Shefner, Vadim Sergeevich

 

Born Dec. 30, 1914 (Jan. 12, 1915), in Petrograd. Soviet Russian writer. Member of the CPSU since 1945.

Shefner, the son of a military man, studied in the rabfak (workers’ school) at the University of Leningrad and served in the Great Patriotic War (1941–45). His poetry collection Defense (1943), his narrative poem Meeting in the Suburb (1945), and his novella Sister of Sorrow (1970) were devoted to the heroic defenders of Leningrad. In his poetry collections Signs of the Earth (1961), Vaults (1967), and Freeboard (1970) he turned toward the traditions of Russian philosophical lyric poetry.
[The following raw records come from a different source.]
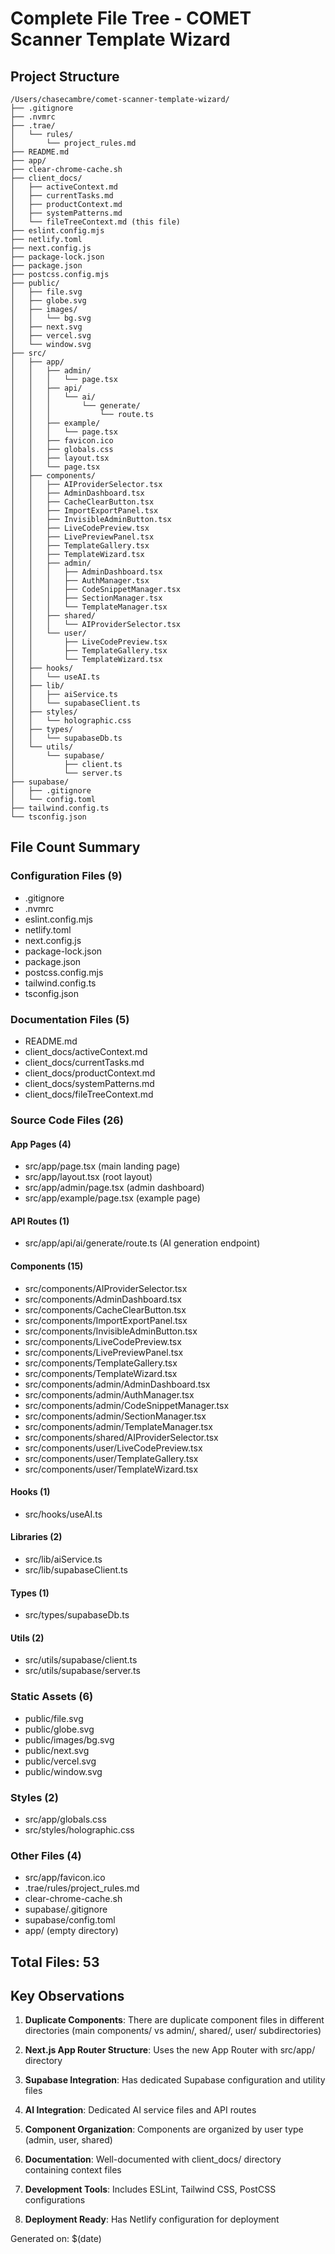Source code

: # Complete File Tree - COMET Scanner Template Wizard

## Project Structure

```
/Users/chasecambre/comet-scanner-template-wizard/
├── .gitignore
├── .nvmrc
├── .trae/
│   └── rules/
│       └── project_rules.md
├── README.md
├── app/
├── clear-chrome-cache.sh
├── client_docs/
│   ├── activeContext.md
│   ├── currentTasks.md
│   ├── productContext.md
│   ├── systemPatterns.md
│   └── fileTreeContext.md (this file)
├── eslint.config.mjs
├── netlify.toml
├── next.config.js
├── package-lock.json
├── package.json
├── postcss.config.mjs
├── public/
│   ├── file.svg
│   ├── globe.svg
│   ├── images/
│   │   └── bg.svg
│   ├── next.svg
│   ├── vercel.svg
│   └── window.svg
├── src/
│   ├── app/
│   │   ├── admin/
│   │   │   └── page.tsx
│   │   ├── api/
│   │   │   └── ai/
│   │   │       └── generate/
│   │   │           └── route.ts
│   │   ├── example/
│   │   │   └── page.tsx
│   │   ├── favicon.ico
│   │   ├── globals.css
│   │   ├── layout.tsx
│   │   └── page.tsx
│   ├── components/
│   │   ├── AIProviderSelector.tsx
│   │   ├── AdminDashboard.tsx
│   │   ├── CacheClearButton.tsx
│   │   ├── ImportExportPanel.tsx
│   │   ├── InvisibleAdminButton.tsx
│   │   ├── LiveCodePreview.tsx
│   │   ├── LivePreviewPanel.tsx
│   │   ├── TemplateGallery.tsx
│   │   ├── TemplateWizard.tsx
│   │   ├── admin/
│   │   │   ├── AdminDashboard.tsx
│   │   │   ├── AuthManager.tsx
│   │   │   ├── CodeSnippetManager.tsx
│   │   │   ├── SectionManager.tsx
│   │   │   └── TemplateManager.tsx
│   │   ├── shared/
│   │   │   └── AIProviderSelector.tsx
│   │   └── user/
│   │       ├── LiveCodePreview.tsx
│   │       ├── TemplateGallery.tsx
│   │       └── TemplateWizard.tsx
│   ├── hooks/
│   │   └── useAI.ts
│   ├── lib/
│   │   ├── aiService.ts
│   │   └── supabaseClient.ts
│   ├── styles/
│   │   └── holographic.css
│   ├── types/
│   │   └── supabaseDb.ts
│   └── utils/
│       └── supabase/
│           ├── client.ts
│           └── server.ts
├── supabase/
│   ├── .gitignore
│   └── config.toml
├── tailwind.config.ts
└── tsconfig.json
```

## File Count Summary

### Configuration Files (9)
- .gitignore
- .nvmrc
- eslint.config.mjs
- netlify.toml
- next.config.js
- package-lock.json
- package.json
- postcss.config.mjs
- tailwind.config.ts
- tsconfig.json

### Documentation Files (5)
- README.md
- client_docs/activeContext.md
- client_docs/currentTasks.md
- client_docs/productContext.md
- client_docs/systemPatterns.md
- client_docs/fileTreeContext.md

### Source Code Files (26)

#### App Pages (4)
- src/app/page.tsx (main landing page)
- src/app/layout.tsx (root layout)
- src/app/admin/page.tsx (admin dashboard)
- src/app/example/page.tsx (example page)

#### API Routes (1)
- src/app/api/ai/generate/route.ts (AI generation endpoint)

#### Components (15)
- src/components/AIProviderSelector.tsx
- src/components/AdminDashboard.tsx
- src/components/CacheClearButton.tsx
- src/components/ImportExportPanel.tsx
- src/components/InvisibleAdminButton.tsx
- src/components/LiveCodePreview.tsx
- src/components/LivePreviewPanel.tsx
- src/components/TemplateGallery.tsx
- src/components/TemplateWizard.tsx
- src/components/admin/AdminDashboard.tsx
- src/components/admin/AuthManager.tsx
- src/components/admin/CodeSnippetManager.tsx
- src/components/admin/SectionManager.tsx
- src/components/admin/TemplateManager.tsx
- src/components/shared/AIProviderSelector.tsx
- src/components/user/LiveCodePreview.tsx
- src/components/user/TemplateGallery.tsx
- src/components/user/TemplateWizard.tsx

#### Hooks (1)
- src/hooks/useAI.ts

#### Libraries (2)
- src/lib/aiService.ts
- src/lib/supabaseClient.ts

#### Types (1)
- src/types/supabaseDb.ts

#### Utils (2)
- src/utils/supabase/client.ts
- src/utils/supabase/server.ts

### Static Assets (6)
- public/file.svg
- public/globe.svg
- public/images/bg.svg
- public/next.svg
- public/vercel.svg
- public/window.svg

### Styles (2)
- src/app/globals.css
- src/styles/holographic.css

### Other Files (4)
- src/app/favicon.ico
- .trae/rules/project_rules.md
- clear-chrome-cache.sh
- supabase/.gitignore
- supabase/config.toml
- app/ (empty directory)

## Total Files: 53

## Key Observations

1. **Duplicate Components**: There are duplicate component files in different directories (main components/ vs admin/, shared/, user/ subdirectories)

2. **Next.js App Router Structure**: Uses the new App Router with src/app/ directory

3. **Supabase Integration**: Has dedicated Supabase configuration and utility files

4. **AI Integration**: Dedicated AI service files and API routes

5. **Component Organization**: Components are organized by user type (admin, user, shared)

6. **Documentation**: Well-documented with client_docs/ directory containing context files

7. **Development Tools**: Includes ESLint, Tailwind CSS, PostCSS configurations

8. **Deployment Ready**: Has Netlify configuration for deployment

Generated on: $(date)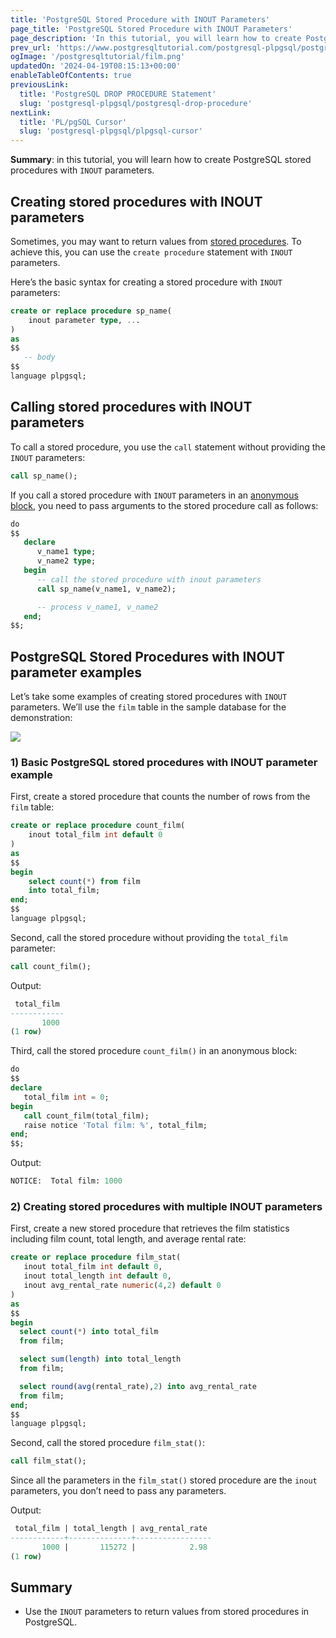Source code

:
 ```yaml
---
title: 'PostgreSQL Stored Procedure with INOUT Parameters'
page_title: 'PostgreSQL Stored Procedure with INOUT Parameters'
page_description: 'In this tutorial, you will learn how to create PostgreSQL stored procedures with INOUT parameters.'
prev_url: 'https://www.postgresqltutorial.com/postgresql-plpgsql/postgresql-stored-procedure-with-inout-parameters/'
ogImage: '/postgresqltutorial/film.png'
updatedOn: '2024-04-19T08:15:13+00:00'
enableTableOfContents: true
previousLink:
  title: 'PostgreSQL DROP PROCEDURE Statement'
  slug: 'postgresql-plpgsql/postgresql-drop-procedure'
nextLink:
  title: 'PL/pgSQL Cursor'
  slug: 'postgresql-plpgsql/plpgsql-cursor'
---
```


**Summary**: in this tutorial, you will learn how to create PostgreSQL stored procedures with `INOUT` parameters.

## Creating stored procedures with INOUT parameters

Sometimes, you may want to return values from [stored procedures](postgresql-create-procedure). To achieve this, you can use the `create procedure` statement with `INOUT` parameters.

Here’s the basic syntax for creating a stored procedure with `INOUT` parameters:

```sql
create or replace procedure sp_name(
    inout parameter type, ...
)
as
$$
   -- body
$$
language plpgsql;
```

## Calling stored procedures with INOUT parameters

To call a stored procedure, you use the `call` statement without providing the `INOUT` parameters:

```sql
call sp_name();
```

If you call a stored procedure with `INOUT` parameters in an [anonymous block](plpgsql-block-structure), you need to pass arguments to the stored procedure call as follows:

```sql
do
$$
   declare
      v_name1 type;
      v_name2 type;
   begin
      -- call the stored procedure with inout parameters
      call sp_name(v_name1, v_name2);

      -- process v_name1, v_name2
   end;
$$;
```

## PostgreSQL Stored Procedures with INOUT parameter examples

Let’s take some examples of creating stored procedures with `INOUT` parameters. We’ll use the `film` table in the sample database for the demonstration:

![](/postgresqltutorial/film.png)

### 1\) Basic PostgreSQL stored procedures with INOUT parameter example

First, create a stored procedure that counts the number of rows from the `film` table:

```sql
create or replace procedure count_film(
    inout total_film int default 0
)
as
$$
begin
    select count(*) from film
    into total_film;
end;
$$
language plpgsql;
```

Second, call the stored procedure without providing the `total_film` parameter:

```sql
call count_film();
```

Output:

```sql
 total_film
------------
       1000
(1 row)
```

Third, call the stored procedure `count_film()` in an anonymous block:

```sql
do
$$
declare
   total_film int = 0;
begin
   call count_film(total_film);
   raise notice 'Total film: %', total_film;
end;
$$;
```

Output:

```sql
NOTICE:  Total film: 1000
```

### 2\) Creating stored procedures with multiple INOUT parameters

First, create a new stored procedure that retrieves the film statistics including film count, total length, and average rental rate:

```sql
create or replace procedure film_stat(
   inout total_film int default 0,
   inout total_length int default 0,
   inout avg_rental_rate numeric(4,2) default 0
)
as
$$
begin
  select count(*) into total_film
  from film;

  select sum(length) into total_length
  from film;

  select round(avg(rental_rate),2) into avg_rental_rate
  from film;
end;
$$
language plpgsql;
```

Second, call the stored procedure `film_stat()`:

```sql
call film_stat();
```

Since all the parameters in the `film_stat()` stored procedure are the `inout` parameters, you don’t need to pass any parameters.

Output:

```sql
 total_film | total_length | avg_rental_rate
------------+--------------+-----------------
       1000 |       115272 |            2.98
(1 row)
```

## Summary

- Use the `INOUT` parameters to return values from stored procedures in PostgreSQL.
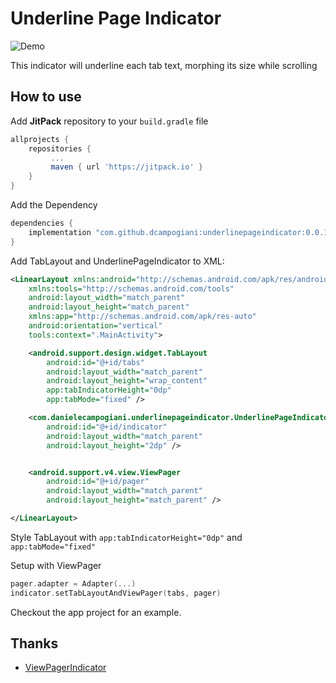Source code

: # Underline Page Indicator

![Demo](https://github.com/dcampogiani/UnderlinePageIndicator/blob/master/demo.gif?raw=true)

This indicator will underline each tab text, morphing its size while scrolling


## How to use

Add **JitPack** repository to your `build.gradle` file

``` gradle
allprojects {
	repositories {
	     ...
	     maven { url 'https://jitpack.io' }
	}
}
```

Add the Dependency 

``` gradle
dependencies {
    implementation "com.github.dcampogiani:underlinepageindicator:0.0.1"
}
```

Add TabLayout and UnderlinePageIndicator to XML:

```xml
<LinearLayout xmlns:android="http://schemas.android.com/apk/res/android"
    xmlns:tools="http://schemas.android.com/tools"
    android:layout_width="match_parent"
    android:layout_height="match_parent"
    xmlns:app="http://schemas.android.com/apk/res-auto"
    android:orientation="vertical"
    tools:context=".MainActivity">

    <android.support.design.widget.TabLayout
        android:id="@+id/tabs"
        android:layout_width="match_parent"
        android:layout_height="wrap_content"
        app:tabIndicatorHeight="0dp"
        app:tabMode="fixed" />

    <com.danielecampogiani.underlinepageindicator.UnderlinePageIndicator
        android:id="@+id/indicator"
        android:layout_width="match_parent"
        android:layout_height="2dp" />


    <android.support.v4.view.ViewPager
        android:id="@+id/pager"
        android:layout_width="match_parent"
        android:layout_height="match_parent" />

</LinearLayout>
```

Style TabLayout with ```app:tabIndicatorHeight="0dp"``` and  ```app:tabMode="fixed"```

Setup with ViewPager

```kotlin
pager.adapter = Adapter(...)
indicator.setTabLayoutAndViewPager(tabs, pager)
```

Checkout the app project for an example.

## Thanks
 - [ViewPagerIndicator](https://github.com/JakeWharton/ViewPagerIndicator)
Shefner has also written tales of fantasy, entertaining and ironic in tone, that raise moral questions. They include the novellas Girl at the Precipice, or The Notes of Kovrigin (1964), The Man With Five “No’s,” or the Confession of a Simpleton (1967), and The Utter Mystery (1970).

WORKS

Izbr. proizv., vols. 1–2. Leningrad, 1975.
Imia dlia ptitsy: Povesti. Leningrad, 1976.

REFERENCES

Kuz’michev, I. Vadim Shefner: Ocherk tvorchestva. Leningrad, 1968.
Reznikov, L. “Trevozhnaia liubov’ k cheloveku.” Neva, 1971, no. 10.
Makedonov, A. “Vadim Shefner.” In Portrety i problemy. Leningrad, 1977.